Your answer should be one number, namely how many lines in the listing below include the word "textit".

--- Materials provided ---

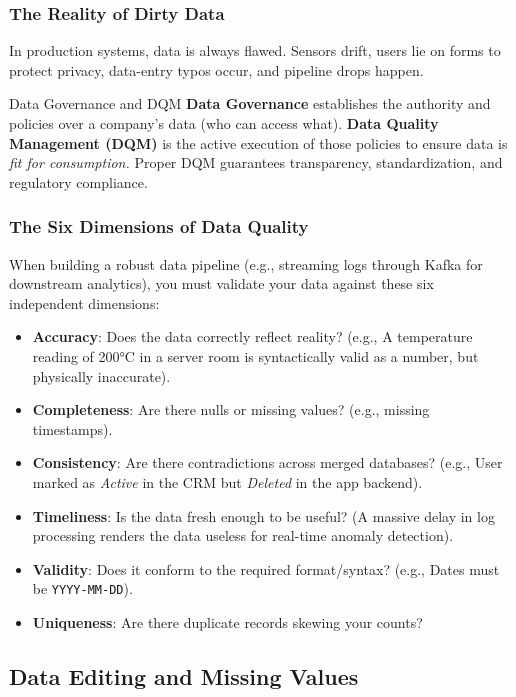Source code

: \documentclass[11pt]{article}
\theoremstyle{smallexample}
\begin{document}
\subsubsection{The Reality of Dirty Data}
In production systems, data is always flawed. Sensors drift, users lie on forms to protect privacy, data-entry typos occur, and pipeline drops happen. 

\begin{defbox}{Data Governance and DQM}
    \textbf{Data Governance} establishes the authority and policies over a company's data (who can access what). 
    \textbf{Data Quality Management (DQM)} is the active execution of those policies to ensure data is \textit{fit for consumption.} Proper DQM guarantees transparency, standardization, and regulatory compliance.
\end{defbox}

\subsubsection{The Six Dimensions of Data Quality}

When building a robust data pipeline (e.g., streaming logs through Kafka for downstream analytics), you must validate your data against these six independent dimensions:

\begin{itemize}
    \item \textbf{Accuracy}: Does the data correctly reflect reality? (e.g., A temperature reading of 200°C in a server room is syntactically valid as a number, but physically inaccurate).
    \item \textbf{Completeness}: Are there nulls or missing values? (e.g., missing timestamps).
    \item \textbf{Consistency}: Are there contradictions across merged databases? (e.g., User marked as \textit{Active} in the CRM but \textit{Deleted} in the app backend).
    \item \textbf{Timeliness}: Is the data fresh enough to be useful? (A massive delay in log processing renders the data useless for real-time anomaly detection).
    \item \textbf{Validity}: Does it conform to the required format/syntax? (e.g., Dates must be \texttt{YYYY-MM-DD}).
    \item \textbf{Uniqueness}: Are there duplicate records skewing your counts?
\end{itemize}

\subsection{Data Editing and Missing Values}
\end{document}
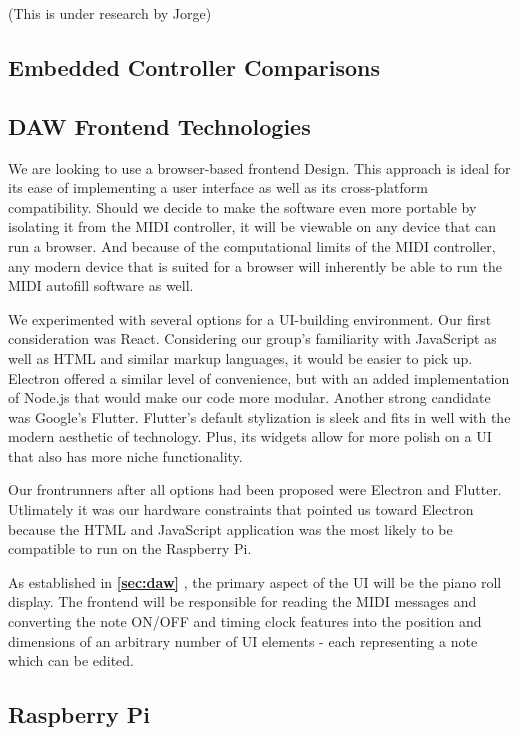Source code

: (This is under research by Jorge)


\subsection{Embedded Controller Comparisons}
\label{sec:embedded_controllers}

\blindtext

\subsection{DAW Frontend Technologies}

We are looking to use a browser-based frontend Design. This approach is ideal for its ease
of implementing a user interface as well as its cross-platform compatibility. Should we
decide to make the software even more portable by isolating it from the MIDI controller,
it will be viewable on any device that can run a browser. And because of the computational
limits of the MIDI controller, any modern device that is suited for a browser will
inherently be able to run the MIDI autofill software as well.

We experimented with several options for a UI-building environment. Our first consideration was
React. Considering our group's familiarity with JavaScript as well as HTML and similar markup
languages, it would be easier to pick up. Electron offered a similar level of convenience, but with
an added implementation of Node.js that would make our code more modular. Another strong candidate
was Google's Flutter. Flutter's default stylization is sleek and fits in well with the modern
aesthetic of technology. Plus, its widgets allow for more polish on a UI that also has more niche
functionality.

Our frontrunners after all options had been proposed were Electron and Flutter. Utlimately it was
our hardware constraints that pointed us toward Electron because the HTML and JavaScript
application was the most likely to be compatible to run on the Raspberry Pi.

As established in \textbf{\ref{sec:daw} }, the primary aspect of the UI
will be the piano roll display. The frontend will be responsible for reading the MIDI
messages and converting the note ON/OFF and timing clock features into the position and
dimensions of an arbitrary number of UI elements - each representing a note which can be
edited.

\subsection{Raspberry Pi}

---

**Solution for this problem**
2